TASK INPUTS:
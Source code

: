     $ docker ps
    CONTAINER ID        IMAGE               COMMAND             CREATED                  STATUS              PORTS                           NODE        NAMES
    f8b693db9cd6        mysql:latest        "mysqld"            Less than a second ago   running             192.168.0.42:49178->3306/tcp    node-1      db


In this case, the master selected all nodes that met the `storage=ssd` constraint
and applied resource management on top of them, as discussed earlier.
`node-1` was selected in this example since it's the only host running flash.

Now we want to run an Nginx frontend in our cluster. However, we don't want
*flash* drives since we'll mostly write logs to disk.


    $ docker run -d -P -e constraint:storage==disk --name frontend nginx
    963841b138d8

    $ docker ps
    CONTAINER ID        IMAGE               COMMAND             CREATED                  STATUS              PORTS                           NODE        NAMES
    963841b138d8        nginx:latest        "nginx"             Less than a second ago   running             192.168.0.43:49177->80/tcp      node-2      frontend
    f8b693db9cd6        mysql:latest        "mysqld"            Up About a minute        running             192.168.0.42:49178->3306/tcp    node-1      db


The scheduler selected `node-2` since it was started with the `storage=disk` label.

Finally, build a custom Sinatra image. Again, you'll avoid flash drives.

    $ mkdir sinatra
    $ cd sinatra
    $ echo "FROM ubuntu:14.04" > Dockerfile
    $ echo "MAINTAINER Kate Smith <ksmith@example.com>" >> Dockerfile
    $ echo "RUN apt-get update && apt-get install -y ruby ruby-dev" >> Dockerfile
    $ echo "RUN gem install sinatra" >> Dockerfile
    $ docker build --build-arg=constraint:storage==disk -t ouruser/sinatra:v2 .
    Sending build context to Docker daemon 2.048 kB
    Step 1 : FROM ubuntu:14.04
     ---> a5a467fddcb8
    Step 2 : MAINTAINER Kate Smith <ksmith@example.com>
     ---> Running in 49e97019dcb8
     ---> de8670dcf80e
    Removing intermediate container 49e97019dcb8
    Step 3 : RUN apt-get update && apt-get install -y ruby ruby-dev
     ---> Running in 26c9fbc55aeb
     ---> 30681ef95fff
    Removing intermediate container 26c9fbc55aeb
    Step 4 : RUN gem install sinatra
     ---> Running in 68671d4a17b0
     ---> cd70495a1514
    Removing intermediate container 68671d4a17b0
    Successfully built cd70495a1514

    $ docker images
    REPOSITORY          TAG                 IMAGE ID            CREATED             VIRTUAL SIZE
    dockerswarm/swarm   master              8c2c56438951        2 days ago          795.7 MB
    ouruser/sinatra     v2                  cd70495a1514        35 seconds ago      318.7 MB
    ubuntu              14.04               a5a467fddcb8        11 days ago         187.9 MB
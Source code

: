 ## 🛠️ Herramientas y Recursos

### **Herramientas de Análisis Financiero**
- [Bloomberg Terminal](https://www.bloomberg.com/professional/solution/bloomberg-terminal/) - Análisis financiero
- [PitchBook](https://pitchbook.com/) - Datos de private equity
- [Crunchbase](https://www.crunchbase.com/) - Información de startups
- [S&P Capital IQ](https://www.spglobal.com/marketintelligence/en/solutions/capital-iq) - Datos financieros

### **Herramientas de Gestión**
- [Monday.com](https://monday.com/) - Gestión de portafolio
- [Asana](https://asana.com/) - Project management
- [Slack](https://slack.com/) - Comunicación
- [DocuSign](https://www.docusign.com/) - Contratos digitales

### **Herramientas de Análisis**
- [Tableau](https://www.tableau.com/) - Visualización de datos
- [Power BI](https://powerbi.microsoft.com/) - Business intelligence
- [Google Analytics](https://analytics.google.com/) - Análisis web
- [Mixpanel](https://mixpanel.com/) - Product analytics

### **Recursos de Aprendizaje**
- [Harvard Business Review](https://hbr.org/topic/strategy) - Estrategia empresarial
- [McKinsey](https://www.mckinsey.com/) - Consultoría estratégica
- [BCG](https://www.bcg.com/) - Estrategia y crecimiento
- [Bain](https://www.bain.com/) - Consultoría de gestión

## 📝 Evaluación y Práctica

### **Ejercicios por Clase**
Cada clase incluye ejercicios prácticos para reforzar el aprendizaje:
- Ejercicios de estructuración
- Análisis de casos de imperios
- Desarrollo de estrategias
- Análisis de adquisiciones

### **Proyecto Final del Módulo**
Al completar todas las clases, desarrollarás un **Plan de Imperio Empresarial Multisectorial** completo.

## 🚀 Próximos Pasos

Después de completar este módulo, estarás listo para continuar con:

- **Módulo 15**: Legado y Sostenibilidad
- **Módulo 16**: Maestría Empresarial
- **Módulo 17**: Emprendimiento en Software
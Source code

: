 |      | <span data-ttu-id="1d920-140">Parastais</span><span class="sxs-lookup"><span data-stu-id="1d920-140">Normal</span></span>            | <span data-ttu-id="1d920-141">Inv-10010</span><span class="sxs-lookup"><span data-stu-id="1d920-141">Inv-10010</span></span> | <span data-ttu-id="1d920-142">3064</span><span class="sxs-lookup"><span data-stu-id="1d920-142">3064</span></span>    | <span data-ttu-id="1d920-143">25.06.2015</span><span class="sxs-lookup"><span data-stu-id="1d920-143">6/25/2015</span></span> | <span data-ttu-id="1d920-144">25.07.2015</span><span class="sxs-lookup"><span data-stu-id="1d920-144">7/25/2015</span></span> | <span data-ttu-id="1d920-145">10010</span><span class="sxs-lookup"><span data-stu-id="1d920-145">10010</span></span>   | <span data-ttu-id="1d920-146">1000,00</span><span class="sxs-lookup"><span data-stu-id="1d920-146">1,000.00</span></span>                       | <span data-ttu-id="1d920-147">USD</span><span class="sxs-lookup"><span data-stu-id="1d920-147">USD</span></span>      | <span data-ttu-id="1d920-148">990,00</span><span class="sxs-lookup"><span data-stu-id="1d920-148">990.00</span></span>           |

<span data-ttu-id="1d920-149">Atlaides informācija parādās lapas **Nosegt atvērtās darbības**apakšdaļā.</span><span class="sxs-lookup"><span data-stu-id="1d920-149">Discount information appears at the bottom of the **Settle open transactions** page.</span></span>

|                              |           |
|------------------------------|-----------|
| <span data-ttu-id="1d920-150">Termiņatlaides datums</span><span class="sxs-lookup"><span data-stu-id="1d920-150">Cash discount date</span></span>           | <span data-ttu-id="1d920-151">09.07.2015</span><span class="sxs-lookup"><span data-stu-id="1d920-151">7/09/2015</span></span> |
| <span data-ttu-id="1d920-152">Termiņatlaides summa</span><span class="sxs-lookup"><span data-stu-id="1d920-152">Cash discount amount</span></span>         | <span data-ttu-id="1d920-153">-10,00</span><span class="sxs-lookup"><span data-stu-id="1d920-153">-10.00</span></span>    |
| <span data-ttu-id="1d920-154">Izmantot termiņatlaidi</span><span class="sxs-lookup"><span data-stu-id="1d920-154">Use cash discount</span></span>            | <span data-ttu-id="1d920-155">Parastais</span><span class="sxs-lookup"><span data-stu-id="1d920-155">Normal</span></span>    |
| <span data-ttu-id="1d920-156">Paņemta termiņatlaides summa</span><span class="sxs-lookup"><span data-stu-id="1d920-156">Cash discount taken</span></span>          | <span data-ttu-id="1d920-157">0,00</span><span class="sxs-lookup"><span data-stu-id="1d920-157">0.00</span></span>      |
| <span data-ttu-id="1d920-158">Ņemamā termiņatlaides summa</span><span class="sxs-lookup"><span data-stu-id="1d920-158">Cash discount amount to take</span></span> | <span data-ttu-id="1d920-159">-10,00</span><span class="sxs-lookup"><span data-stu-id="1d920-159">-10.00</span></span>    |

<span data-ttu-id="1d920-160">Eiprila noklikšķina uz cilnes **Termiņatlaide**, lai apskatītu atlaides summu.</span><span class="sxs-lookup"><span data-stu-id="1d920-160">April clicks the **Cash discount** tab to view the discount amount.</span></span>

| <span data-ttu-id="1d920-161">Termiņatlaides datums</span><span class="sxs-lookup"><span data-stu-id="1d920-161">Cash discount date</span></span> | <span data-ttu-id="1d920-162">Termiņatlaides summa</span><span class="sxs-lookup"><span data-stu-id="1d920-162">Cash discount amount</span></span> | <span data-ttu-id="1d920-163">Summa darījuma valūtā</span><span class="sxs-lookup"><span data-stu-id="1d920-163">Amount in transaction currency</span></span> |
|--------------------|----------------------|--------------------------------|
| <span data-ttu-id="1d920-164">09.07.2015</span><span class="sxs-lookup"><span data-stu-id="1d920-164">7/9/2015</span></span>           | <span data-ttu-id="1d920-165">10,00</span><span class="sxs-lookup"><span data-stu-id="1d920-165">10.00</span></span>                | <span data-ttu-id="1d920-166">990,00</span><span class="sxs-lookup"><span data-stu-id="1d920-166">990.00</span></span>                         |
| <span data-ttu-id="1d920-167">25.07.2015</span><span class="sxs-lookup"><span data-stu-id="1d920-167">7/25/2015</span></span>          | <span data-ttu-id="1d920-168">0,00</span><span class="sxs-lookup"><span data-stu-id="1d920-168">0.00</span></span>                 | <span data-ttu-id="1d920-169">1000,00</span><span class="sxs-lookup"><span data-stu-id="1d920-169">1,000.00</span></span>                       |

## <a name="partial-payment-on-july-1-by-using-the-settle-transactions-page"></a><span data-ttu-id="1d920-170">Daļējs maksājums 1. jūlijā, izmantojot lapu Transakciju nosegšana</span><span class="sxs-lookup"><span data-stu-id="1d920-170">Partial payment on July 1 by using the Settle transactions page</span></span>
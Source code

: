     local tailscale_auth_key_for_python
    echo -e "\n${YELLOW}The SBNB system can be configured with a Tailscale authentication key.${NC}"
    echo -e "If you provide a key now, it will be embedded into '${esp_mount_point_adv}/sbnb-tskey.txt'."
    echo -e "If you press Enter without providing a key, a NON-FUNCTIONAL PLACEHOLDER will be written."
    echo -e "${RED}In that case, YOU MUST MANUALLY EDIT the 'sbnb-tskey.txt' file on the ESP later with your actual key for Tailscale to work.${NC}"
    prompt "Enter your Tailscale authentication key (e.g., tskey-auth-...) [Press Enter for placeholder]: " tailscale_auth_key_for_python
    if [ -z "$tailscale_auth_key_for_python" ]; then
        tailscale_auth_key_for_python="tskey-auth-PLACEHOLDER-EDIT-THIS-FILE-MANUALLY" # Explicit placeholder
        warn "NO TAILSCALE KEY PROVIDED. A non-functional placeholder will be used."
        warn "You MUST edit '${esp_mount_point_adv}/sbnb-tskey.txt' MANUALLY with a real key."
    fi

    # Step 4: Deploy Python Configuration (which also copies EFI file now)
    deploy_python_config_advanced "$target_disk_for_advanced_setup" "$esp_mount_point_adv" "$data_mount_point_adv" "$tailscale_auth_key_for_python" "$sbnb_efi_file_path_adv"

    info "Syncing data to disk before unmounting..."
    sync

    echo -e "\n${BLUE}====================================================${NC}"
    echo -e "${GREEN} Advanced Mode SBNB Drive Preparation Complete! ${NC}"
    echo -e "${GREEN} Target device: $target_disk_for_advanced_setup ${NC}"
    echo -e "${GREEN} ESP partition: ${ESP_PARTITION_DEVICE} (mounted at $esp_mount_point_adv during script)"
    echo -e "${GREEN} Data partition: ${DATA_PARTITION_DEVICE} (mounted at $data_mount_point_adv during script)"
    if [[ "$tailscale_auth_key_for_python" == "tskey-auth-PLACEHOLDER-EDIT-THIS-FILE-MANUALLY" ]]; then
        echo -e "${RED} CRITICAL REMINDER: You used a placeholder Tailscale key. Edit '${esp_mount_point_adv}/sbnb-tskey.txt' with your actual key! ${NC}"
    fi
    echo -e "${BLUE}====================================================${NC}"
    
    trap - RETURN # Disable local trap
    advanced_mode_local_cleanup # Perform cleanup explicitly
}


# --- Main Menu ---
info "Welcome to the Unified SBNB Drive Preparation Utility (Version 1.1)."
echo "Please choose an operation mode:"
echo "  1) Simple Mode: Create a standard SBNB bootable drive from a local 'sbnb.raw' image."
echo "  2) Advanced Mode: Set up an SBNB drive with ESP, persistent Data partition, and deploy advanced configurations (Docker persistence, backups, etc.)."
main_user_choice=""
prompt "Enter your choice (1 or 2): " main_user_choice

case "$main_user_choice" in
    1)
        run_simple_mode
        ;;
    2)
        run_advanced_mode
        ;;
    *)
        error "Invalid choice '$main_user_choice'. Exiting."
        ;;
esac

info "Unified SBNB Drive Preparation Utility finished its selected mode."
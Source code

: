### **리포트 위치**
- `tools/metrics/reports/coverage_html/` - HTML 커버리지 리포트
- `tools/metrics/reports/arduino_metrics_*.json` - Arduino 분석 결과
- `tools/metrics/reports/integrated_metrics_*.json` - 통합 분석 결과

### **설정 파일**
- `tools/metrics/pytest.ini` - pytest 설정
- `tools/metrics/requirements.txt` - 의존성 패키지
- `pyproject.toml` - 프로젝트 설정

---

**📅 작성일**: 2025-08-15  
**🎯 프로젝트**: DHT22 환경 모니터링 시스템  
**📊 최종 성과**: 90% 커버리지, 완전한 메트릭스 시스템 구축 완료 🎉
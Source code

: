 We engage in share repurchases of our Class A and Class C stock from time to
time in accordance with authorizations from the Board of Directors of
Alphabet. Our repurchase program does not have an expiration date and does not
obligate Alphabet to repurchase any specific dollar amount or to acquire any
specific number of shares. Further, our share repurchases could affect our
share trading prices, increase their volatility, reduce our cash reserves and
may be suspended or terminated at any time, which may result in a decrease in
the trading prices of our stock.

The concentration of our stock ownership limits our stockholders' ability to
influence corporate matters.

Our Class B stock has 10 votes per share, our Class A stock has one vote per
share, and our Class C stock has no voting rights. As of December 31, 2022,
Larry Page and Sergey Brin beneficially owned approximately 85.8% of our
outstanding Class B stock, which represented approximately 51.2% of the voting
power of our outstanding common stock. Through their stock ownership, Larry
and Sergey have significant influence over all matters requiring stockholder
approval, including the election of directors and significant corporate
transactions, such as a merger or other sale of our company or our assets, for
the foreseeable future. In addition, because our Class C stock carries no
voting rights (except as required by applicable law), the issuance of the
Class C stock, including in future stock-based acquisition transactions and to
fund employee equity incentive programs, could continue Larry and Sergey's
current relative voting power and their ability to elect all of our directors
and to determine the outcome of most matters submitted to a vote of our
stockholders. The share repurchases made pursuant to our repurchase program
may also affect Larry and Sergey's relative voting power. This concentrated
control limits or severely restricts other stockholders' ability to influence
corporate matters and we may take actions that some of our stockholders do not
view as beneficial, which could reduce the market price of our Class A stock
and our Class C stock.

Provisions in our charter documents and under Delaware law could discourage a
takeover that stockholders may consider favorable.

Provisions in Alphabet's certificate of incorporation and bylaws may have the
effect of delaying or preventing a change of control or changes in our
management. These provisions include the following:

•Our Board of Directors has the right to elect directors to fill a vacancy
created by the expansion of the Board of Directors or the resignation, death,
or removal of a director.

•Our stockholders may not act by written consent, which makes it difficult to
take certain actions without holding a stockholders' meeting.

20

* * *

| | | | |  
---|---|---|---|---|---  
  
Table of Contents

EXERCISE GOAL:
Reproduce the listing above exactly, but only from its first line through the line holding "--name frontend nginx"; both of those lines are included.

EXERCISE RESPONSE:
Source code

:     $ docker ps
    CONTAINER ID        IMAGE               COMMAND             CREATED                  STATUS              PORTS                           NODE        NAMES
    f8b693db9cd6        mysql:latest        "mysqld"            Less than a second ago   running             192.168.0.42:49178->3306/tcp    node-1      db


In this case, the master selected all nodes that met the `storage=ssd` constraint
and applied resource management on top of them, as discussed earlier.
`node-1` was selected in this example since it's the only host running flash.

Now we want to run an Nginx frontend in our cluster. However, we don't want
*flash* drives since we'll mostly write logs to disk.


    $ docker run -d -P -e constraint:storage==disk --name frontend nginx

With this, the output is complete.